Jocey Joseph Ekwuazi, known professionally as Willie XO, is a Nigerian singer/songwriter based in the United Kingdom. He rose to prominence with the release of the song "comfort you", which gained him over 20 millions on views on YouTube.

Early life

Willie XO was born in London but spent his early childhood in Nigeria. He had a keen interest in Afrobeat music from a young age. As a child, his favourite musicians included Fela Kuti and Bob Marley. His first successful single, "Kraze", was released in 2017. and in other African and Caribbean countries.

Career 
In 2018, Willie XO collaborated with Tory Lanez and Popcaan on a commercially successful single, "Comfort You", which he advertised on billboards in London.  In 2019 Willie XO released the song titled Early In The Morning, featuring Ashanti

He is currently working through his own label SBMG Entertainment.  In August 2021, willie xo announced the release of his new single featuring british rapper, singer-songwriter, record producer Dappy through his instagram page after recently inking a deal with major label Atlantic Records.

Projects 
Willie XO has set up a  charity with the purpose of helping young people to start their own businesses.
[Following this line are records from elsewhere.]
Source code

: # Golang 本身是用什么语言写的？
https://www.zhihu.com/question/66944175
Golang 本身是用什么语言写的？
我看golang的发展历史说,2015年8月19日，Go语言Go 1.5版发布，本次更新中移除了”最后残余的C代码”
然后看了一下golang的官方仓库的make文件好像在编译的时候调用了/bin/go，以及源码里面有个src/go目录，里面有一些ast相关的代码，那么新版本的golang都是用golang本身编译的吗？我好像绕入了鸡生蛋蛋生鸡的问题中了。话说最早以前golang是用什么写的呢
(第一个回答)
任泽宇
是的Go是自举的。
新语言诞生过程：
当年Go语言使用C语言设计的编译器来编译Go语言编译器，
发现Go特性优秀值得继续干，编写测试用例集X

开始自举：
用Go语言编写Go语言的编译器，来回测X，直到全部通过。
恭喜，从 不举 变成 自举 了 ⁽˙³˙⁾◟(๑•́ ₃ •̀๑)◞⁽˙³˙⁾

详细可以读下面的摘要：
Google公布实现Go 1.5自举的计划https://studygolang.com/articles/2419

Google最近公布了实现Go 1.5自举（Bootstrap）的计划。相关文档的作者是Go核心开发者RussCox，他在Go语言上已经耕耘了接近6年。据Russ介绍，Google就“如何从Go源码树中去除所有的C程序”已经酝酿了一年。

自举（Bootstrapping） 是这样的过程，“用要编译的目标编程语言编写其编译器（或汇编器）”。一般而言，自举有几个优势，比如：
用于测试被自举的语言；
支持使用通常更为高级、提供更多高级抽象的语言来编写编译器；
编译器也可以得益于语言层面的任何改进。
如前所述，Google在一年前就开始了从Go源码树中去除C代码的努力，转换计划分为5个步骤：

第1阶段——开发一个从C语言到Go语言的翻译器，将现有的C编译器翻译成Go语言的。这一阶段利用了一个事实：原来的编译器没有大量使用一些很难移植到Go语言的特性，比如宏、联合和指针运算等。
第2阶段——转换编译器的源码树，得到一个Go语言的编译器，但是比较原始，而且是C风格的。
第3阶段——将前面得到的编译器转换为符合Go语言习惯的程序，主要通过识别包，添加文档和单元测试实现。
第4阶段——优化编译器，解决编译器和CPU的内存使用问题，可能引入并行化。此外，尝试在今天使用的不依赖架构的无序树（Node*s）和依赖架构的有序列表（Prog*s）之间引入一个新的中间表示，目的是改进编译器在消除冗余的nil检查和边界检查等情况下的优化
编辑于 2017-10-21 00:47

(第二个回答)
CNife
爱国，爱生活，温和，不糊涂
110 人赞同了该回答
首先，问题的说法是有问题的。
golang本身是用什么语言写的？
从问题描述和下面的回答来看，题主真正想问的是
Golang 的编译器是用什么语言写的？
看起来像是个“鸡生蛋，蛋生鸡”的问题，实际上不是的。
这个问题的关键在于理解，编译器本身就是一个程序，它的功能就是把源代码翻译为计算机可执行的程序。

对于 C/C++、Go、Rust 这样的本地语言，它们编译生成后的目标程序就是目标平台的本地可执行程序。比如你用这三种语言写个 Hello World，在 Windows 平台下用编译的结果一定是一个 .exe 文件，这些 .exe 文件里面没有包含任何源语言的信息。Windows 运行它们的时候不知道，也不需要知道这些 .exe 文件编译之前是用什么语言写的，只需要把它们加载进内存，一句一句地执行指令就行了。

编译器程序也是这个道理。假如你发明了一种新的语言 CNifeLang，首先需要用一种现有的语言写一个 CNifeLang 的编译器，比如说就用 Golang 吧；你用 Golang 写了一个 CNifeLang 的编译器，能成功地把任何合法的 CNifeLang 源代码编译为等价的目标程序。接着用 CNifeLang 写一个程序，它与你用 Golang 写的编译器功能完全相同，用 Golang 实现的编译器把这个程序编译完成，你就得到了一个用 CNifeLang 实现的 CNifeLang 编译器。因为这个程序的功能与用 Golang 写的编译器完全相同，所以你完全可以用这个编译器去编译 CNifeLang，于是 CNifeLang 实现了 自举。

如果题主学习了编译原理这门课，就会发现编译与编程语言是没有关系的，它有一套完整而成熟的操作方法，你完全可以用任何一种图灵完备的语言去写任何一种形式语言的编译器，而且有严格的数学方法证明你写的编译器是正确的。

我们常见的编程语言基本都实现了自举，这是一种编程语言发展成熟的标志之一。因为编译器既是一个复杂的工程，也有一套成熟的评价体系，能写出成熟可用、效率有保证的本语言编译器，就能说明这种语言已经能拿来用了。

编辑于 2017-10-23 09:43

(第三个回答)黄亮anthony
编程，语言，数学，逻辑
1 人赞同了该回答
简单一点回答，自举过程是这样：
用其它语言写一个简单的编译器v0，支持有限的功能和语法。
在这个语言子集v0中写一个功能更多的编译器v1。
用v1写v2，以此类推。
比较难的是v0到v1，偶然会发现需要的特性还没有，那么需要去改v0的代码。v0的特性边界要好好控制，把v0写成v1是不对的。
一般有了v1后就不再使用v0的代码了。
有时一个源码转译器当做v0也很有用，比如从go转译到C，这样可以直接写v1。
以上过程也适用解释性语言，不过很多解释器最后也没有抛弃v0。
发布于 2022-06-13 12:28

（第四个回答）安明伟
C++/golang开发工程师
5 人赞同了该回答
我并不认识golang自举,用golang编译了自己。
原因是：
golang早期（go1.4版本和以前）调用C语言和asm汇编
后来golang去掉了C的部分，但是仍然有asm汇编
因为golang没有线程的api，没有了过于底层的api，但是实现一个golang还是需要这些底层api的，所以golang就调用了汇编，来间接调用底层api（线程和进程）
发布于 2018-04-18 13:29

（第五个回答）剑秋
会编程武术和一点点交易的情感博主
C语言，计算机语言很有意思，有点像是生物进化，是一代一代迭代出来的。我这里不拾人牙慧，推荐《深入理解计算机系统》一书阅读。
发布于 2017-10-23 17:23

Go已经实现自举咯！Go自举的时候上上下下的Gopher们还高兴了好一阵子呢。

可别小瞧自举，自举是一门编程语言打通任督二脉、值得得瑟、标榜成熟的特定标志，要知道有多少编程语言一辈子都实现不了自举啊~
He has said that he wants to impact the lives of millions of people. He was introduced to the scene by Nigerian hip-hop recording artist, CEO of the talent managing outfit known as 'The Goretti Company', responsible for launching the careers of Phyno and Chidinma among others.

Controversy 
On April 19, 2021, willie xo was reported to have been involved in a collision with Runtown and accused him of owing him an undisclosed amount of money. In a viral video, willie xo was seen taking exception to runtown the singer made sure to tag the official Instagram handle of Runtown while telling him to pay up what he owes .

Discography

Singles

Music videos

References

External links
 

21st-century Nigerian male singers
Living people
Year of birth missing (living people)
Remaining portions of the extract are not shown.